Similarly, the global estimations of ET0 were evaluated against the calculated PET (ET0) provided by the CRU_TS (Climatic Research Unit gridded Time Series version 4.05)48. The CRU_TS is a widely used climate dataset on a 0.5° latitude by 0.5° longitude grid over all land domains of the world except Antarctica. It is derived by the interpolation of monthly climate anomalies from extensive networks of weather station observations. PET values are provided in the CRU_TS dataset, calculated based upon the Penman-Monteith formula25,26, using the CRU_TS gridded values of mean temperature, vapour pressure, cloud cover and wind field. For our comparison, we averaged the CRU_TS monthly values for PET from 1971–2000 to obtain a global coverage of average annual PET for that time period. The same CLIMWAT meteorological stations used in the previous comparisons were used as sample points for the comparison with the latest version of the ET0 dataset (based on WorldClim v 2.1), and the CLIMWAT ET0 was also compared with the CRU_TS PET dataset (r2 = 0.84) to assess general congruence among the datasets (Fig. 9). The CRU_TS precipitation data for that time period was similarly averaged and used to calculate an AI based upon the CRU_TS dataset and compared to the Global-AI_PET_v3. Results showed a high level of agreement for both the ET0 and the AI comparison (r2 = 0.89; r2 = 0.83, respectively), considering the coarser resolution of the CRU_TS data is a likely source of error in the comparison with finer resolution data of the Global-AI_PET_v3.

Fig. 9
figure 9

Validation and comparison of Et0 and AI results, with data and results from the CRU_TS (v. 4.04) dataset.

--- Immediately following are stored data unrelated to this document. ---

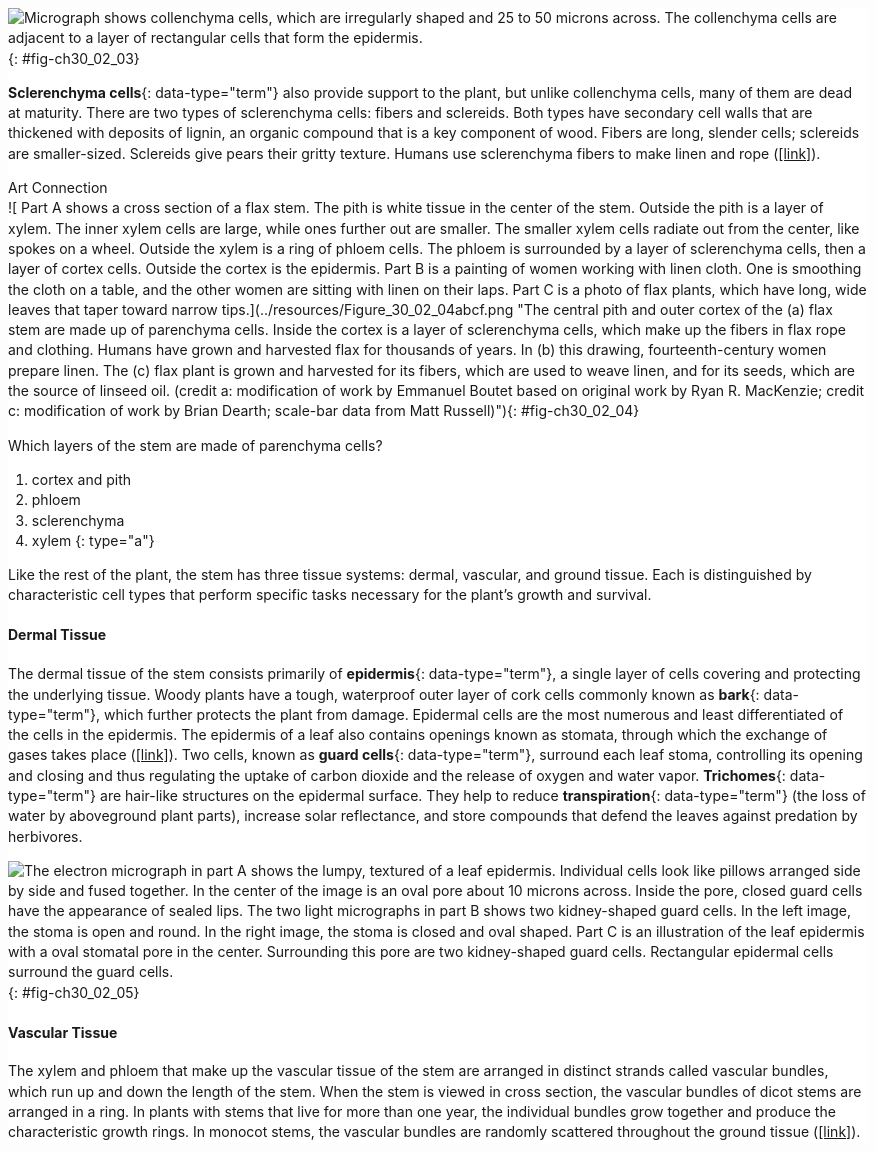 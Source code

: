  ![ Micrograph shows collenchyma cells, which are irregularly shaped and 25 to 50 microns across. The collenchyma cells are adjacent to a layer of rectangular cells that form the epidermis.](../resources/Figure_30_02_03.jpg "Collenchyma cell walls are uneven in thickness, as seen in this light micrograph. They provide support to plant structures. (credit: modification of work by Carl Szczerski; scale-bar data from Matt Russell)"){: #fig-ch30_02_03}

**Sclerenchyma cells**{: data-type="term"} also provide support to the plant, but unlike collenchyma cells, many of them are dead at maturity. There are two types of sclerenchyma cells: fibers and sclereids. Both types have secondary cell walls that are thickened with deposits of lignin, an organic compound that is a key component of wood. Fibers are long, slender cells; sclereids are smaller-sized. Sclereids give pears their gritty texture. Humans use sclerenchyma fibers to make linen and rope ([\[link\]](#fig-ch30_02_04)).

<div data-type="note" data-has-label="true" class="art-connection" data-label="" markdown="1">
<div data-type="title">
Art Connection
</div>
![ Part A shows a cross section of a flax stem. The pith is white tissue in the center of the stem. Outside the pith is a layer of xylem. The inner xylem cells are large, while ones further out are smaller. The smaller xylem cells radiate out from the center, like spokes on a wheel. Outside the xylem is a ring of phloem cells. The phloem is surrounded by a layer of sclerenchyma cells, then a layer of cortex cells. Outside the cortex is the epidermis. Part B is a painting of women working with linen cloth. One is smoothing the cloth on a table, and the other women are sitting with linen on their laps. Part C is a photo of flax plants, which have long, wide leaves that taper toward narrow tips.](../resources/Figure_30_02_04abcf.png "The central pith and outer cortex of the (a) flax stem are made up of parenchyma cells. Inside the cortex is a layer of sclerenchyma cells, which make up the fibers in flax rope and clothing. Humans have grown and harvested flax for thousands of years. In (b) this drawing, fourteenth-century women prepare linen. The (c) flax plant is grown and harvested for its fibers, which are used to weave linen, and for its seeds, which are the source of linseed oil. (credit a: modification of work by Emmanuel Boutet based on original work by Ryan R. MacKenzie; credit c: modification of work by Brian Dearth; scale-bar data from Matt Russell)"){: #fig-ch30_02_04}


Which layers of the stem are made of parenchyma cells?

1.  cortex and pith
2.  phloem
3.  sclerenchyma
4.  xylem
{: type="a"}



</div>

Like the rest of the plant, the stem has three tissue systems: dermal, vascular, and ground tissue. Each is distinguished by characteristic cell types that perform specific tasks necessary for the plant’s growth and survival.

#### Dermal Tissue

The dermal tissue of the stem consists primarily of **epidermis**{: data-type="term"}, a single layer of cells covering and protecting the underlying tissue. Woody plants have a tough, waterproof outer layer of cork cells commonly known as **bark**{: data-type="term"}, which further protects the plant from damage. Epidermal cells are the most numerous and least differentiated of the cells in the epidermis. The epidermis of a leaf also contains openings known as stomata, through which the exchange of gases takes place ([\[link\]](#fig-ch30_02_05)). Two cells, known as **guard cells**{: data-type="term"}, surround each leaf stoma, controlling its opening and closing and thus regulating the uptake of carbon dioxide and the release of oxygen and water vapor. **Trichomes**{: data-type="term"} are hair-like structures on the epidermal surface. They help to reduce **transpiration**{: data-type="term"} (the loss of water by aboveground plant parts), increase solar reflectance, and store compounds that defend the leaves against predation by herbivores.

![ The electron micrograph in part A shows the lumpy, textured of a leaf epidermis. Individual cells look like pillows arranged side by side and fused together. In the center of the image is an oval pore about 10 microns across. Inside the pore, closed guard cells have the appearance of sealed lips. The two light micrographs in part B shows two kidney-shaped guard cells. In the left image, the stoma is open and round. In the right image, the stoma is closed and oval shaped. Part C is an illustration of the leaf epidermis with a oval stomatal pore in the center. Surrounding this pore are two kidney-shaped guard cells. Rectangular epidermal cells surround the guard cells.](../resources/Figure_30_02_05abc.jpg "Openings called stomata (singular: stoma) allow a plant to take up carbon dioxide and release oxygen and water vapor. The (a) colorized scanning-electron micrograph shows a closed stoma of a dicot. Each stoma is flanked by two guard cells that regulate its (b) opening and closing. The (c) guard cells sit within the layer of epidermal cells (credit a: modification of work by Louisa Howard, Rippel Electron Microscope Facility, Dartmouth College; credit b: modification of work by June Kwak, University of Maryland; scale-bar data from Matt Russell)"){: #fig-ch30_02_05}

#### Vascular Tissue

The xylem and phloem that make up the vascular tissue of the stem are arranged in distinct strands called vascular bundles, which run up and down the length of the stem. When the stem is viewed in cross section, the vascular bundles of dicot stems are arranged in a ring. In plants with stems that live for more than one year, the individual bundles grow together and produce the characteristic growth rings. In monocot stems, the vascular bundles are randomly scattered throughout the ground tissue ([\[link\]](#fig-ch30_02_06)).


[1]: http://openstaxcollege.org/l/motion_plants
[2]: http://openstaxcollege.org/l/ancient_crop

Although we caution the users on the limitations of the data, we conclude with a high level of confidence that this revised ET0/AI dataset produced using our geospatially implemented algorithm based upon the FAO Penman-Monteith equation provides an adequate and usable global estimation of PET and AI suitable for a variety of non-mission critical applications, at scales from local, to national, regional, and global. Local topography, landscape heterogeneity, and interpolation of weather station networks all contribute to increasing error at more specific levels, such as plot or field level, especially in areas where weather station density is sparse. However, based upon this technical evaluation, the authors concur that this current version (Global-AI_PET_v3) dataset is improved over previous versions, with a high correlation to real world weather station data, and as such, find it to be a valuable publicly available global public good, with comparative advantage as a reference resource, and global coverage at 30 arc-second resolution. Developed using the agreed upon standard methodology for estimation of ET0, based upon FAO-56 Penman-Monteith, this dataset (and its source code) represents a robust tool for a variety of scientific investigations in an era of rapidly changing climatic conditions.

Usage Notes

The geospatial datasets are provided online in GeoTIFF (.tif) format, in geographic coordinates; datum and spheroid are WGS84; spatial units are decimal degrees. The spatial resolution is 30 arc-seconds or 0.008333 degrees (approximately 1 km2 at the equator).

The Aridity Index (Global-AI) geodatasets have been multiplied by a factor of 10,000 to derive and distribute the data as integers (with 4 decimal accuracy). The AI values in the GeoTIFF (.tif) files need to be multiplied by 0.0001 to retrieve the values in the correct units.